Would you repeat exactly the part of the listing below that runs from the line containing "Before v6.6.0, TiDB" down to the line containing "- [TiDB Binlog](/tidb-binlog/tidb-binlog-overview.md)", inclusive, and nothing else?

── INFORMATION ──

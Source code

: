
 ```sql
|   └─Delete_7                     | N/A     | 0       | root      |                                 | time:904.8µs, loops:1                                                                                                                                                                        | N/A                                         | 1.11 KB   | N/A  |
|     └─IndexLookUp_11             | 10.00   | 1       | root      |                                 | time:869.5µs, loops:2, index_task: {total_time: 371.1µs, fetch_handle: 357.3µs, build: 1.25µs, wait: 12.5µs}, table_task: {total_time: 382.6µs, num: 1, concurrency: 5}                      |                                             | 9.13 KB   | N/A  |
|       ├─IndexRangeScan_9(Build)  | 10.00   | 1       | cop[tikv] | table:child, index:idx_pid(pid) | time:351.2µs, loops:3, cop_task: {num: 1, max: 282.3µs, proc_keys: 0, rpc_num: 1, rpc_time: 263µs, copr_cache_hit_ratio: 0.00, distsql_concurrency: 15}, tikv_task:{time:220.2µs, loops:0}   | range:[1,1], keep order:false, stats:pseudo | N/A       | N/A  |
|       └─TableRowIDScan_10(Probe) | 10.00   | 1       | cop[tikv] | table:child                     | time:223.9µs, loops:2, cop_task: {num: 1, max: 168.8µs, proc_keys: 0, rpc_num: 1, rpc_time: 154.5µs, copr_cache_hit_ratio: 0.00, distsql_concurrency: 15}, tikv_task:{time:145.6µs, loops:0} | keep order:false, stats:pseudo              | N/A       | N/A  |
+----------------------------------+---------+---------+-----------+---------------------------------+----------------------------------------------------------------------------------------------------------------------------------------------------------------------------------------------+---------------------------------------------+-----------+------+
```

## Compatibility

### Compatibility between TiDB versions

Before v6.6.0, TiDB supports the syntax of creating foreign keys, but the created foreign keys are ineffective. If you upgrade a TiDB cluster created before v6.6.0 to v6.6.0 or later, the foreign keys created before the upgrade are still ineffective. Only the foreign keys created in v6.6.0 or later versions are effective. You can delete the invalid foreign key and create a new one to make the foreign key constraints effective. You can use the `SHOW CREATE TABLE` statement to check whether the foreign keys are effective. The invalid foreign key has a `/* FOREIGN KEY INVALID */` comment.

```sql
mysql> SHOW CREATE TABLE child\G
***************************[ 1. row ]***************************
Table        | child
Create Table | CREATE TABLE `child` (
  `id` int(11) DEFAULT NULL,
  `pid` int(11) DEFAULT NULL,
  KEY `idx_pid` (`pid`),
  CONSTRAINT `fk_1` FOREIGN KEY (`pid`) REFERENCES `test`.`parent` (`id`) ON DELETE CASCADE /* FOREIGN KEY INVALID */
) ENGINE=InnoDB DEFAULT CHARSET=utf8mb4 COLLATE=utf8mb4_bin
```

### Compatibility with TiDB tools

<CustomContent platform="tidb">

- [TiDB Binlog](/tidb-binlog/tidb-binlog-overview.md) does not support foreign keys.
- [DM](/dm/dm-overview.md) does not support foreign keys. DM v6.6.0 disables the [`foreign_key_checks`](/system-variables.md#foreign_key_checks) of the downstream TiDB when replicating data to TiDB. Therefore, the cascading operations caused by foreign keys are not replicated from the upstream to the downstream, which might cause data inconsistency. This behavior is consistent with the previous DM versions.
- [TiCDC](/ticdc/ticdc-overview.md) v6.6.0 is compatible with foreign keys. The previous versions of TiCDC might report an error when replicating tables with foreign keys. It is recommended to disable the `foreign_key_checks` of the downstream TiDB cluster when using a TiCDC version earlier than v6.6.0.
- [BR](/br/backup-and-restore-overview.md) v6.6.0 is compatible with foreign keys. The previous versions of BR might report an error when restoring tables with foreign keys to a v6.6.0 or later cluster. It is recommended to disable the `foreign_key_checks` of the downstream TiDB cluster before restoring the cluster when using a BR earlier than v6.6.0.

───

■ **REPLY TO THE EXERCISE**:
Before v6.6.0, TiDB supports the syntax of creating foreign keys, but the created foreign keys are ineffective. If you upgrade a TiDB cluster created before v6.6.0 to v6.6.0 or later, the foreign keys created before the upgrade are still ineffective. Only the foreign keys created in v6.6.0 or later versions are effective. You can delete the invalid foreign key and create a new one to make the foreign key constraints effective. You can use the `SHOW CREATE TABLE` statement to check whether the foreign keys are effective. The invalid foreign key has a `/* FOREIGN KEY INVALID */` comment.

```sql
mysql> SHOW CREATE TABLE child\G
***************************[ 1. row ]***************************
Table        | child
Create Table | CREATE TABLE `child` (
  `id` int(11) DEFAULT NULL,
  `pid` int(11) DEFAULT NULL,
  KEY `idx_pid` (`pid`),
  CONSTRAINT `fk_1` FOREIGN KEY (`pid`) REFERENCES `test`.`parent` (`id`) ON DELETE CASCADE /* FOREIGN KEY INVALID */
) ENGINE=InnoDB DEFAULT CHARSET=utf8mb4 COLLATE=utf8mb4_bin
```

### Compatibility with TiDB tools

<CustomContent platform="tidb">

- [TiDB Binlog](/tidb-binlog/tidb-binlog-overview.md) does not support foreign keys.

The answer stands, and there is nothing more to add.